TASK TO CARRY OUT
Using the listing below, copy exactly the lines from the one containing "Uç nokta temsilci" to the one containing "için bir *işleyici*.", both lines included, and no others.

AVAILABLE DATA
|---|

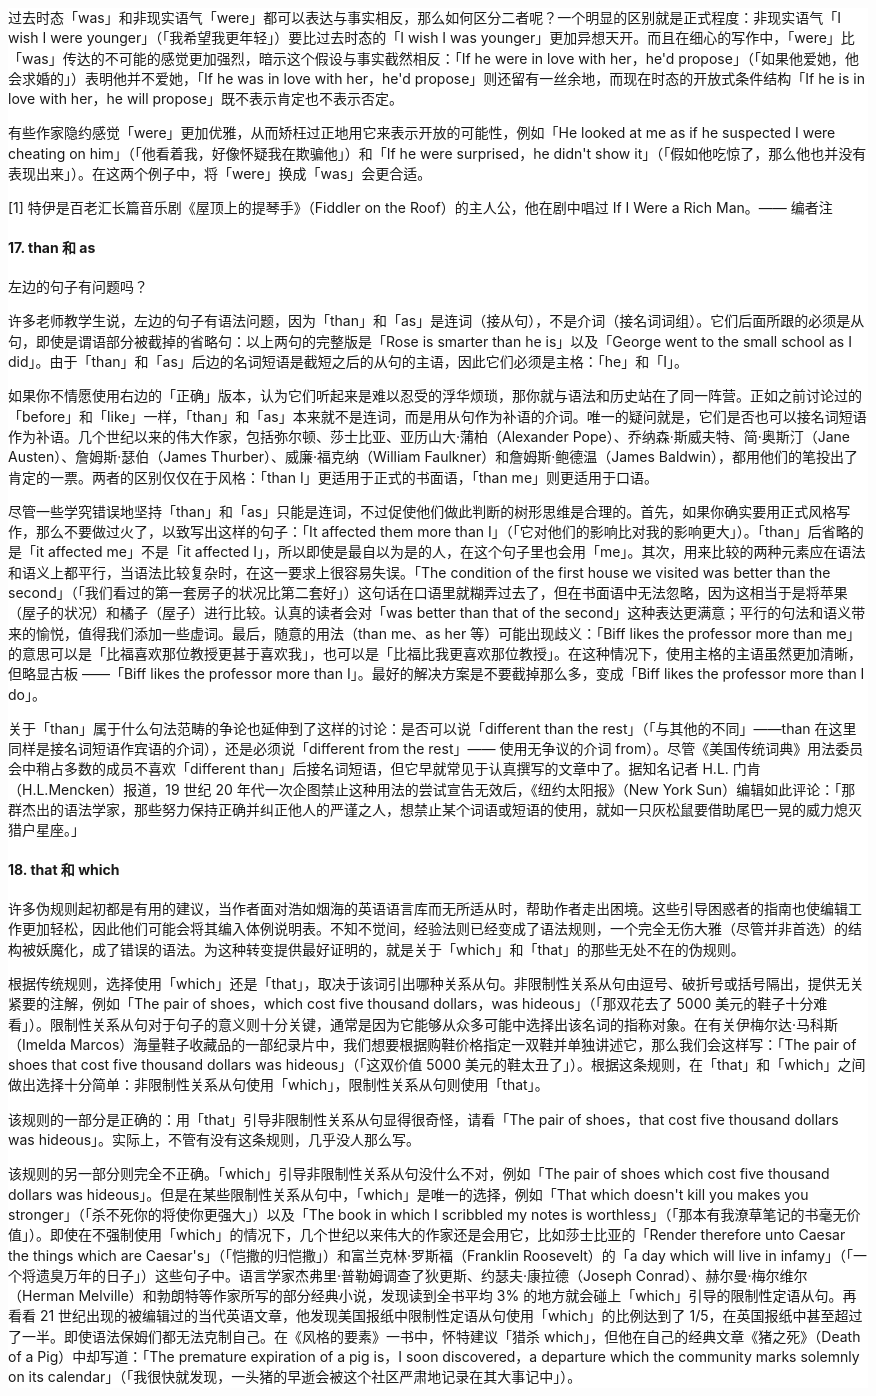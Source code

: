 过去时态「was」和非现实语气「were」都可以表达与事实相反，那么如何区分二者呢？一个明显的区别就是正式程度：非现实语气「I wish I were younger」（「我希望我更年轻」）要比过去时态的「I wish I was younger」更加异想天开。而且在细心的写作中，「were」比「was」传达的不可能的感觉更加强烈，暗示这个假设与事实截然相反：「If he were in love with her，he'd propose」（「如果他爱她，他会求婚的」）表明他并不爱她，「If he was in love with her，he'd propose」则还留有一丝余地，而现在时态的开放式条件结构「If he is in love with her，he will propose」既不表示肯定也不表示否定。

有些作家隐约感觉「were」更加优雅，从而矫枉过正地用它来表示开放的可能性，例如「He looked at me as if he suspected I were cheating on him」（「他看着我，好像怀疑我在欺骗他」）和「If he were surprised，he didn't show it」（「假如他吃惊了，那么他也并没有表现出来」）。在这两个例子中，将「were」换成「was」会更合适。

[1] 特伊是百老汇长篇音乐剧《屋顶上的提琴手》（Fiddler on the Roof）的主人公，他在剧中唱过 If I Were a Rich Man。—— 编者注

#### 17. than 和 as

左边的句子有问题吗？

许多老师教学生说，左边的句子有语法问题，因为「than」和「as」是连词（接从句），不是介词（接名词词组）。它们后面所跟的必须是从句，即使是谓语部分被截掉的省略句：以上两句的完整版是「Rose is smarter than he is」以及「George went to the small school as I did」。由于「than」和「as」后边的名词短语是截短之后的从句的主语，因此它们必须是主格：「he」和「I」。

如果你不情愿使用右边的「正确」版本，认为它们听起来是难以忍受的浮华烦琐，那你就与语法和历史站在了同一阵营。正如之前讨论过的「before」和「like」一样，「than」和「as」本来就不是连词，而是用从句作为补语的介词。唯一的疑问就是，它们是否也可以接名词短语作为补语。几个世纪以来的伟大作家，包括弥尔顿、莎士比亚、亚历山大·蒲柏（Alexander Pope）、乔纳森·斯威夫特、简·奥斯汀（Jane Austen）、詹姆斯·瑟伯（James Thurber）、威廉·福克纳（William Faulkner）和詹姆斯·鲍德温（James Baldwin），都用他们的笔投出了肯定的一票。两者的区别仅仅在于风格：「than I」更适用于正式的书面语，「than me」则更适用于口语。

尽管一些学究错误地坚持「than」和「as」只能是连词，不过促使他们做此判断的树形思维是合理的。首先，如果你确实要用正式风格写作，那么不要做过火了，以致写出这样的句子：「It affected them more than I」（「它对他们的影响比对我的影响更大」）。「than」后省略的是「it affected me」不是「it affected I」，所以即使是最自以为是的人，在这个句子里也会用「me」。其次，用来比较的两种元素应在语法和语义上都平行，当语法比较复杂时，在这一要求上很容易失误。「The condition of the first house we visited was better than the second」（「我们看过的第一套房子的状况比第二套好」）这句话在口语里就糊弄过去了，但在书面语中无法忽略，因为这相当于是将苹果（屋子的状况）和橘子（屋子）进行比较。认真的读者会对「was better than that of the second」这种表达更满意；平行的句法和语义带来的愉悦，值得我们添加一些虚词。最后，随意的用法（than me、as her 等）可能出现歧义：「Biff likes the professor more than me」的意思可以是「比福喜欢那位教授更甚于喜欢我」，也可以是「比福比我更喜欢那位教授」。在这种情况下，使用主格的主语虽然更加清晰，但略显古板 ——「Biff likes the professor more than I」。最好的解决方案是不要截掉那么多，变成「Biff likes the professor more than I do」。

关于「than」属于什么句法范畴的争论也延伸到了这样的讨论：是否可以说「different than the rest」（「与其他的不同」——than 在这里同样是接名词短语作宾语的介词），还是必须说「different from the rest」—— 使用无争议的介词 from）。尽管《美国传统词典》用法委员会中稍占多数的成员不喜欢「different than」后接名词短语，但它早就常见于认真撰写的文章中了。据知名记者 H.L. 门肯（H.L.Mencken）报道，19 世纪 20 年代一次企图禁止这种用法的尝试宣告无效后，《纽约太阳报》（New York Sun）编辑如此评论：「那群杰出的语法学家，那些努力保持正确并纠正他人的严谨之人，想禁止某个词语或短语的使用，就如一只灰松鼠要借助尾巴一晃的威力熄灭猎户星座。」

#### 18. that 和 which

许多伪规则起初都是有用的建议，当作者面对浩如烟海的英语语言库而无所适从时，帮助作者走出困境。这些引导困惑者的指南也使编辑工作更加轻松，因此他们可能会将其编入体例说明表。不知不觉间，经验法则已经变成了语法规则，一个完全无伤大雅（尽管并非首选）的结构被妖魔化，成了错误的语法。为这种转变提供最好证明的，就是关于「which」和「that」的那些无处不在的伪规则。

根据传统规则，选择使用「which」还是「that」，取决于该词引出哪种关系从句。非限制性关系从句由逗号、破折号或括号隔出，提供无关紧要的注解，例如「The pair of shoes，which cost five thousand dollars，was hideous」（「那双花去了 5000 美元的鞋子十分难看」）。限制性关系从句对于句子的意义则十分关键，通常是因为它能够从众多可能中选择出该名词的指称对象。在有关伊梅尔达·马科斯（Imelda Marcos）海量鞋子收藏品的一部纪录片中，我们想要根据购鞋价格指定一双鞋并单独讲述它，那么我们会这样写：「The pair of shoes that cost five thousand dollars was hideous」（「这双价值 5000 美元的鞋太丑了」）。根据这条规则，在「that」和「which」之间做出选择十分简单：非限制性关系从句使用「which」，限制性关系从句则使用「that」。

该规则的一部分是正确的：用「that」引导非限制性关系从句显得很奇怪，请看「The pair of shoes，that cost five thousand dollars was hideous」。实际上，不管有没有这条规则，几乎没人那么写。

该规则的另一部分则完全不正确。「which」引导非限制性关系从句没什么不对，例如「The pair of shoes which cost five thousand dollars was hideous」。但是在某些限制性关系从句中，「which」是唯一的选择，例如「That which doesn't kill you makes you stronger」（「杀不死你的将使你更强大」）以及「The book in which I scribbled my notes is worthless」（「那本有我潦草笔记的书毫无价值」）。即使在不强制使用「which」的情况下，几个世纪以来伟大的作家还是会用它，比如莎士比亚的「Render therefore unto Caesar the things which are Caesar's」（「恺撒的归恺撒」）和富兰克林·罗斯福（Franklin Roosevelt）的「a day which will live in infamy」（「一个将遗臭万年的日子」）这些句子中。语言学家杰弗里·普勒姆调查了狄更斯、约瑟夫·康拉德（Joseph Conrad）、赫尔曼·梅尔维尔（Herman Melville）和勃朗特等作家所写的部分经典小说，发现读到全书平均 3% 的地方就会碰上「which」引导的限制性定语从句。再看看 21 世纪出现的被编辑过的当代英语文章，他发现美国报纸中限制性定语从句使用「which」的比例达到了 1/5，在英国报纸中甚至超过了一半。即使语法保姆们都无法克制自己。在《风格的要素》一书中，怀特建议「猎杀 which」，但他在自己的经典文章《猪之死》（Death of a Pig）中却写道：「The premature expiration of a pig is，I soon discovered，a departure which the community marks solemnly on its calendar」（「我很快就发现，一头猪的早逝会被这个社区严肃地记录在其大事记中」）。
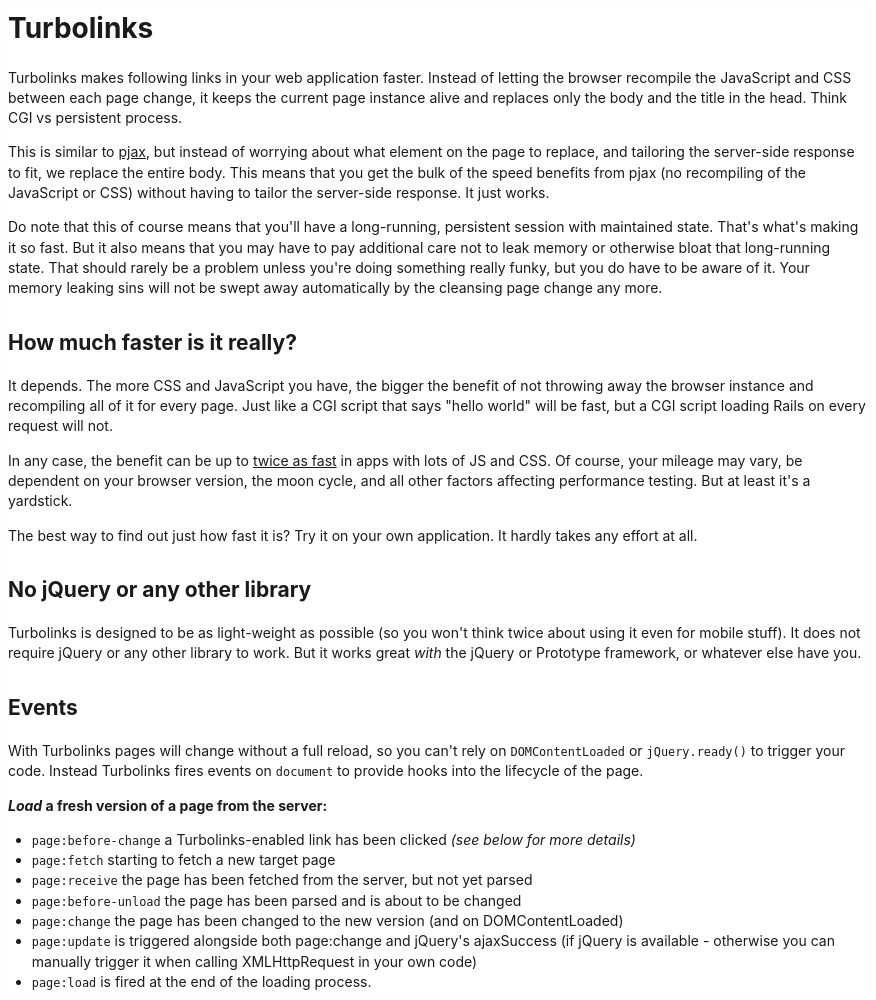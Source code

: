 Turbolinks
===========

Turbolinks makes following links in your web application faster. Instead of letting the browser recompile the JavaScript and CSS between each page change, it keeps the current page instance alive and replaces only the body and the title in the head. Think CGI vs persistent process.

This is similar to [pjax](https://github.com/defunkt/jquery-pjax), but instead of worrying about what element on the page to replace, and tailoring the server-side response to fit, we replace the entire body. This means that you get the bulk of the speed benefits from pjax (no recompiling of the JavaScript or CSS) without having to tailor the server-side response. It just works.

Do note that this of course means that you'll have a long-running, persistent session with maintained state. That's what's making it so fast. But it also means that you may have to pay additional care not to leak memory or otherwise bloat that long-running state. That should rarely be a problem unless you're doing something really funky, but you do have to be aware of it. Your memory leaking sins will not be swept away automatically by the cleansing page change any more.


How much faster is it really?
-----------------------------

It depends. The more CSS and JavaScript you have, the bigger the benefit of not throwing away the browser instance and recompiling all of it for every page. Just like a CGI script that says "hello world" will be fast, but a CGI script loading Rails on every request will not.

In any case, the benefit can be up to [twice as fast](https://github.com/steveklabnik/turbolinks_test/tree/all_the_assets) in apps with lots of JS and CSS. Of course, your mileage may vary, be dependent on your browser version, the moon cycle, and all other factors affecting performance testing. But at least it's a yardstick.

The best way to find out just how fast it is? Try it on your own application. It hardly takes any effort at all.


No jQuery or any other library
--------------------------------

Turbolinks is designed to be as light-weight as possible (so you won't think twice about using it even for mobile stuff). It does not require jQuery or any other library to work. But it works great _with_ the jQuery or Prototype framework, or whatever else have you.


Events
------

With Turbolinks pages will change without a full reload, so you can't rely on `DOMContentLoaded` or `jQuery.ready()` to trigger your code. Instead Turbolinks fires events on `document` to provide hooks into the lifecycle of the page.

***Load* a fresh version of a page from the server:**
* `page:before-change` a Turbolinks-enabled link has been clicked *(see below for more details)*
* `page:fetch` starting to fetch a new target page
* `page:receive` the page has been fetched from the server, but not yet parsed
* `page:before-unload` the page has been parsed and is about to be changed
* `page:change` the page has been changed to the new version (and on DOMContentLoaded)
* `page:update` is triggered alongside both page:change and jQuery's ajaxSuccess (if jQuery is available - otherwise you can manually trigger it when calling XMLHttpRequest in your own code)
* `page:load` is fired at the end of the loading process.
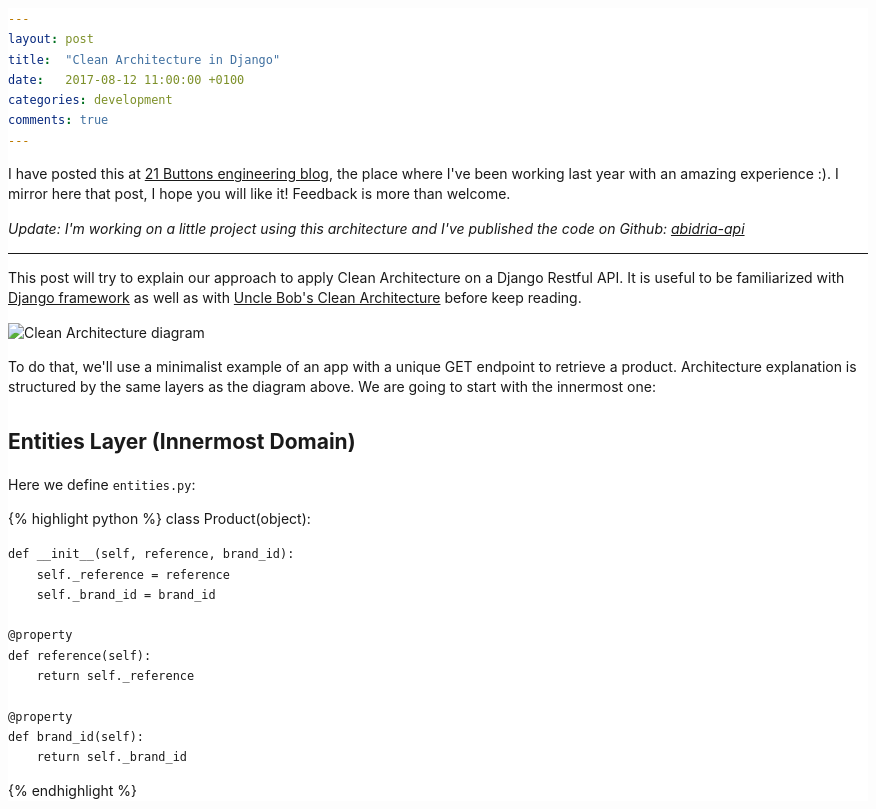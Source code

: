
 ```yaml
---
layout: post
title:  "Clean Architecture in Django"
date:   2017-08-12 11:00:00 +0100
categories: development
comments: true
---
```


I have posted this at
[21 Buttons engineering blog](https://engineering.21buttons.com/),
the place where I've been working last year
with an amazing experience :).
I mirror here that post,
I hope you will like it!
Feedback is more than welcome.

_Update: I'm working on a little project using this architecture
and I've published the code on Github:
[abidria-api](https://github.com/jordifierro/abidria-api)_

______


This post will try to explain
our approach to apply Clean Architecture
on a Django Restful API.
It is useful to be familiarized with
[Django framework](https://www.djangoproject.com/)
as well as with
[Uncle Bob's Clean Architecture](https://8thlight.com/blog/uncle-bob/2012/08/13/the-clean-architecture.html)
before keep reading.

![Clean Architecture diagram](https://cdn-images-1.medium.com/max/1600/1*evhm4LZIorMYVAh54cJ1Ig.png)

To do that, we'll use a minimalist example of
an app with a unique GET endpoint to retrieve a product.
Architecture explanation is structured by
the same layers as the diagram above.
We are going to start with the innermost one:


## Entities Layer (Innermost Domain)

Here we define `entities.py`:

{% highlight python %}
class Product(object):

    def __init__(self, reference, brand_id):
        self._reference = reference
        self._brand_id = brand_id

    @property
    def reference(self):
        return self._reference

    @property
    def brand_id(self):
        return self._brand_id
{% endhighlight %}
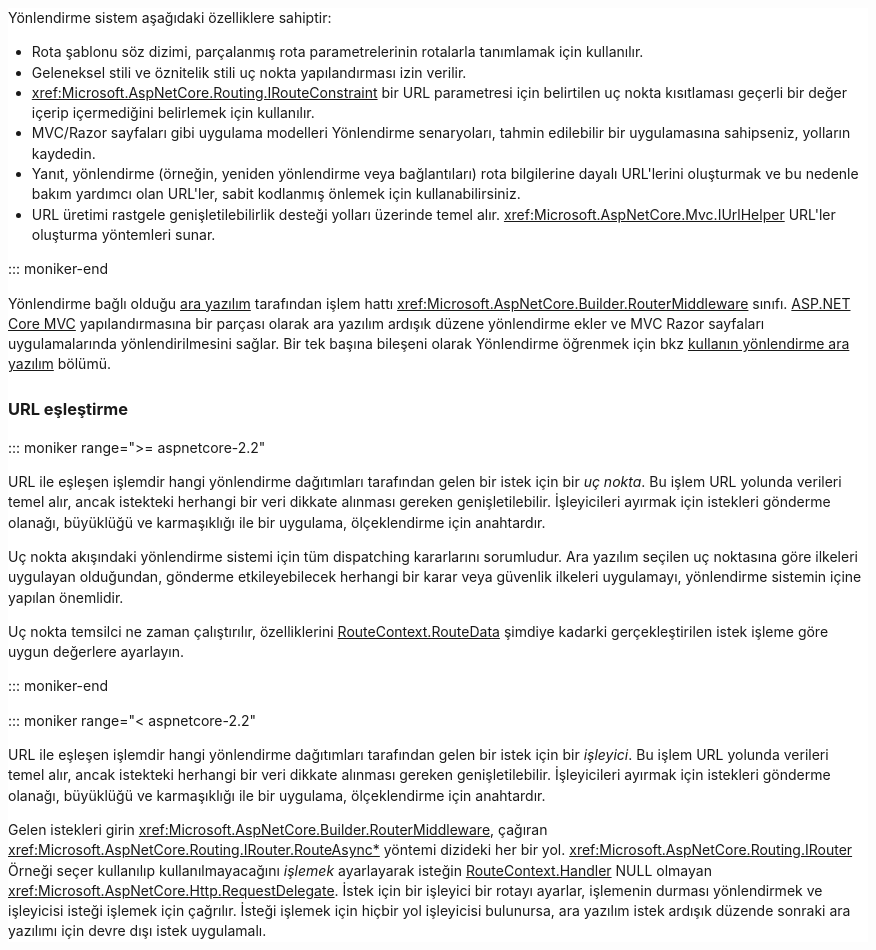 Yönlendirme sistem aşağıdaki özelliklere sahiptir:

* Rota şablonu söz dizimi, parçalanmış rota parametrelerinin rotalarla tanımlamak için kullanılır.
* Geleneksel stili ve öznitelik stili uç nokta yapılandırması izin verilir.
* <xref:Microsoft.AspNetCore.Routing.IRouteConstraint> bir URL parametresi için belirtilen uç nokta kısıtlaması geçerli bir değer içerip içermediğini belirlemek için kullanılır.
* MVC/Razor sayfaları gibi uygulama modelleri Yönlendirme senaryoları, tahmin edilebilir bir uygulamasına sahipseniz, yolların kaydedin.
* Yanıt, yönlendirme (örneğin, yeniden yönlendirme veya bağlantıları) rota bilgilerine dayalı URL'lerini oluşturmak ve bu nedenle bakım yardımcı olan URL'ler, sabit kodlanmış önlemek için kullanabilirsiniz.
* URL üretimi rastgele genişletilebilirlik desteği yolları üzerinde temel alır. <xref:Microsoft.AspNetCore.Mvc.IUrlHelper> URL'ler oluşturma yöntemleri sunar.

::: moniker-end

Yönlendirme bağlı olduğu [ara yazılım](xref:fundamentals/middleware/index) tarafından işlem hattı <xref:Microsoft.AspNetCore.Builder.RouterMiddleware> sınıfı. [ASP.NET Core MVC](xref:mvc/overview) yapılandırmasına bir parçası olarak ara yazılım ardışık düzene yönlendirme ekler ve MVC Razor sayfaları uygulamalarında yönlendirilmesini sağlar. Bir tek başına bileşeni olarak Yönlendirme öğrenmek için bkz [kullanın yönlendirme ara yazılım](#use-routing-middleware) bölümü.

### <a name="url-matching"></a>URL eşleştirme

::: moniker range=">= aspnetcore-2.2"

URL ile eşleşen işlemdir hangi yönlendirme dağıtımları tarafından gelen bir istek için bir *uç nokta*. Bu işlem URL yolunda verileri temel alır, ancak istekteki herhangi bir veri dikkate alınması gereken genişletilebilir. İşleyicileri ayırmak için istekleri gönderme olanağı, büyüklüğü ve karmaşıklığı ile bir uygulama, ölçeklendirme için anahtardır.

Uç nokta akışındaki yönlendirme sistemi için tüm dispatching kararlarını sorumludur. Ara yazılım seçilen uç noktasına göre ilkeleri uygulayan olduğundan, gönderme etkileyebilecek herhangi bir karar veya güvenlik ilkeleri uygulamayı, yönlendirme sistemin içine yapılan önemlidir.

Uç nokta temsilci ne zaman çalıştırılır, özelliklerini [RouteContext.RouteData](xref:Microsoft.AspNetCore.Routing.RouteContext.RouteData) şimdiye kadarki gerçekleştirilen istek işleme göre uygun değerlere ayarlayın.

::: moniker-end

::: moniker range="< aspnetcore-2.2"

URL ile eşleşen işlemdir hangi yönlendirme dağıtımları tarafından gelen bir istek için bir *işleyici*. Bu işlem URL yolunda verileri temel alır, ancak istekteki herhangi bir veri dikkate alınması gereken genişletilebilir. İşleyicileri ayırmak için istekleri gönderme olanağı, büyüklüğü ve karmaşıklığı ile bir uygulama, ölçeklendirme için anahtardır.

Gelen istekleri girin <xref:Microsoft.AspNetCore.Builder.RouterMiddleware>, çağıran <xref:Microsoft.AspNetCore.Routing.IRouter.RouteAsync*> yöntemi dizideki her bir yol. <xref:Microsoft.AspNetCore.Routing.IRouter> Örneği seçer kullanılıp kullanılmayacağını *işlemek* ayarlayarak isteğin [RouteContext.Handler](xref:Microsoft.AspNetCore.Routing.RouteContext.Handler*) NULL olmayan <xref:Microsoft.AspNetCore.Http.RequestDelegate>. İstek için bir işleyici bir rotayı ayarlar, işlemenin durması yönlendirmek ve işleyicisi isteği işlemek için çağrılır. İsteği işlemek için hiçbir yol işleyicisi bulunursa, ara yazılım istek ardışık düzende sonraki ara yazılımı için devre dışı istek uygulamalı.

|---|

RESPONSE BELOW
Uç nokta temsilci ne zaman çalıştırılır, özelliklerini [RouteContext.RouteData](xref:Microsoft.AspNetCore.Routing.RouteContext.RouteData) şimdiye kadarki gerçekleştirilen istek işleme göre uygun değerlere ayarlayın.

::: moniker-end

::: moniker range="< aspnetcore-2.2"

URL ile eşleşen işlemdir hangi yönlendirme dağıtımları tarafından gelen bir istek için bir *işleyici*. Bu işlem URL yolunda verileri temel alır, ancak istekteki herhangi bir veri dikkate alınması gereken genişletilebilir. İşleyicileri ayırmak için istekleri gönderme olanağı, büyüklüğü ve karmaşıklığı ile bir uygulama, ölçeklendirme için anahtardır.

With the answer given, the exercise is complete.